Design Reddit - Variations and Follow-up Questions
Common Variations
1. Add Reddit Chat
Requirements: Real-time messaging between users Changes: WebSocket service, message storage, presence system
2. Add Reddit Live
Requirements: Live event threads with real-time updates Changes: WebSocket for live updates, higher write throughput
3. Add Reddit Awards
Requirements: Give awards to posts/comments Changes: Award system, payment processing, award display
4. Add Reddit Video
Requirements: Native video hosting Changes: Video transcoding, CDN, adaptive streaming
Follow-up Questions
Q1: "How does the Hot algorithm work?"
Answer:
Hot Score = log10(max(|score|, 1)) × sign(score) + (age_seconds / 45000)
Components:
- score = upvotes - downvotes
- log10: Diminishing returns for votes
- age_seconds: Time decay (older posts rank lower)

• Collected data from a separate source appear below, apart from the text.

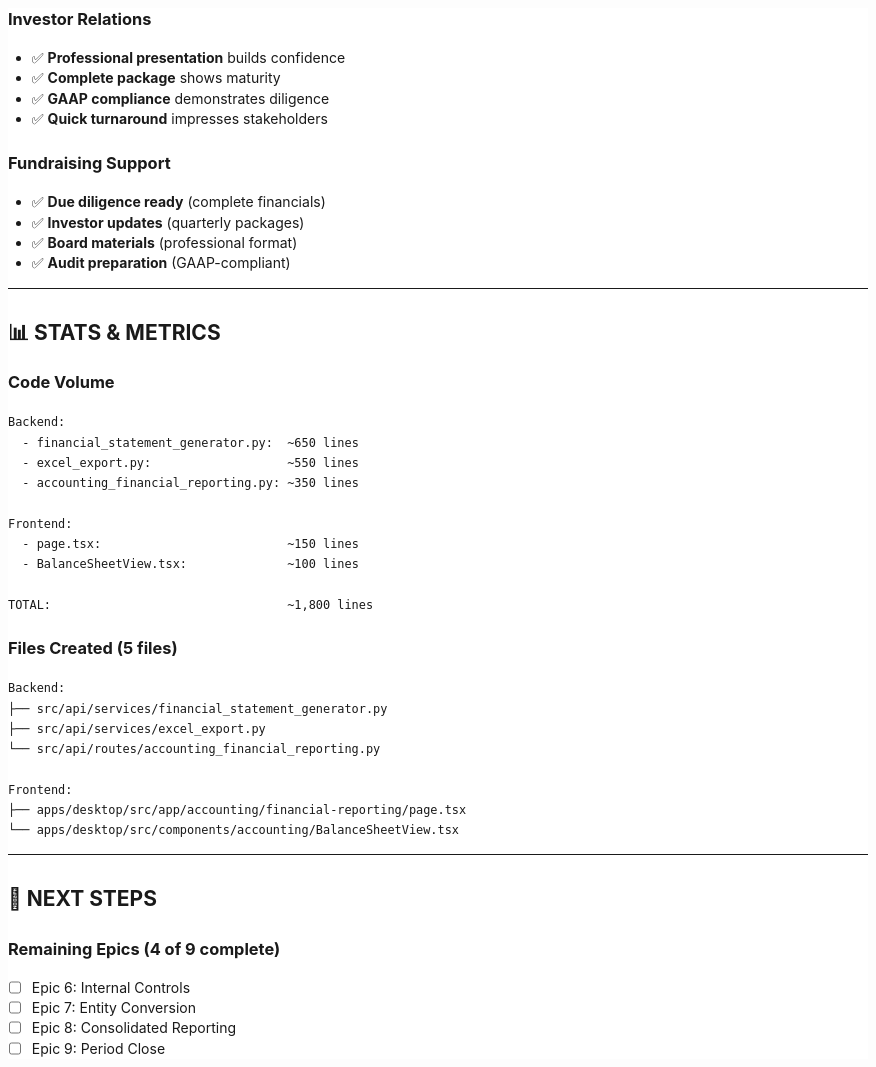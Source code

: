 ### **Investor Relations**
- ✅ **Professional presentation** builds confidence
- ✅ **Complete package** shows maturity
- ✅ **GAAP compliance** demonstrates diligence
- ✅ **Quick turnaround** impresses stakeholders

### **Fundraising Support**
- ✅ **Due diligence ready** (complete financials)
- ✅ **Investor updates** (quarterly packages)
- ✅ **Board materials** (professional format)
- ✅ **Audit preparation** (GAAP-compliant)

---

## 📊 **STATS & METRICS**

### **Code Volume**
```
Backend:
  - financial_statement_generator.py:  ~650 lines
  - excel_export.py:                   ~550 lines
  - accounting_financial_reporting.py: ~350 lines
  
Frontend:
  - page.tsx:                          ~150 lines
  - BalanceSheetView.tsx:              ~100 lines

TOTAL:                                 ~1,800 lines
```

### **Files Created** (5 files)
```
Backend:
├── src/api/services/financial_statement_generator.py
├── src/api/services/excel_export.py
└── src/api/routes/accounting_financial_reporting.py

Frontend:
├── apps/desktop/src/app/accounting/financial-reporting/page.tsx
└── apps/desktop/src/components/accounting/BalanceSheetView.tsx
```

---

## 🎯 **NEXT STEPS**

### **Remaining Epics** (4 of 9 complete)
- [ ] Epic 6: Internal Controls
- [ ] Epic 7: Entity Conversion
- [ ] Epic 8: Consolidated Reporting
- [ ] Epic 9: Period Close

- 45000: ~12.5 hours to decay one rank
This balances popularity with recency.Q2: "How do you handle vote manipulation?"
Answer:
- Rate limiting: Max 1000 votes per hour
- Vote fuzzing: Add random noise to counts
- Shadow banning: Hide manipulated votes
- ML detection: Identify bot patterns
- IP tracking: Detect multiple accounts
Q3: "How do you implement threaded comments?"
Answer:
-- Nested set model
CREATE TABLE comments (
comment_id BIGINT PRIMARY KEY,
post_id BIGINT,
parent_comment_id BIGINT,
depth INT,
path VARCHAR(255), -- e.g., "1.2.5"
content TEXT
);
-- Query all children:
SELECT * FROM comments
WHERE post_id = ? AND path LIKE '1.2.%'
ORDER BY path;Q4: "How do you handle controversial posts?"
Answer:
Controversial Score = (upvotes + downvotes)^(min(ups,downs)/(ups+downs))
High score when:
- Many total votes
- Similar up/down ratio (50/50 is most controversial)
Use case: Show posts with heated debateQ5: "How do you implement AutoModerator?"
Answer:
- Rule engine: If-then rules defined by mods
- Triggers: Post/comment creation, user actions
- Actions: Remove, approve, report, ban
- Filters: Regex, keyword lists, karma thresholds
- Queue: Async processing via Kafka
Q6: "How do you handle subreddit bans?"
Answer:
- Store: banned_users table per subreddit
- Check: Before allowing post/comment
- Cache: Cache ban list in Redis
- Propagate: Remove existing content
- Appeal: Mod mail system for appeals
Q7: "How do you implement karma?"
Answer:
Post Karma = Sum of (upvotes - downvotes) on user's posts
Comment Karma = Sum of (upvotes - downvotes) on user's comments
Calculation:
- Async aggregation job (hourly)
- Cache in Redis
- Display on user profileQ8: "How do you prevent spam?"
Answer:
- Rate limiting: 10 posts per hour
- Karma threshold: Min karma to post
- Account age: Min 7 days old
- ML detection: Spam classifier
- Shadow banning: Hide spam posts
- Community reports: User reporting
Edge Cases
1. Deeply Nested Comments (>10 levels)
Solution: Limit depth to 10, show "continue thread" link
2. Viral Post with 100K Comments
Solution: Pagination, lazy loading, cache comment trees
3. Vote Brigading
Solution: Rate limiting, vote fuzzing, shadow banning
4. Subreddit with 50M Subscribers
Solution: Sharding, caching, separate infrastructure
5. User Deletes Highly Upvoted Post
Solution: Soft delete, show [deleted], keep in rankings temporarily
This guide covers common variations and follow-up questions for Reddit design.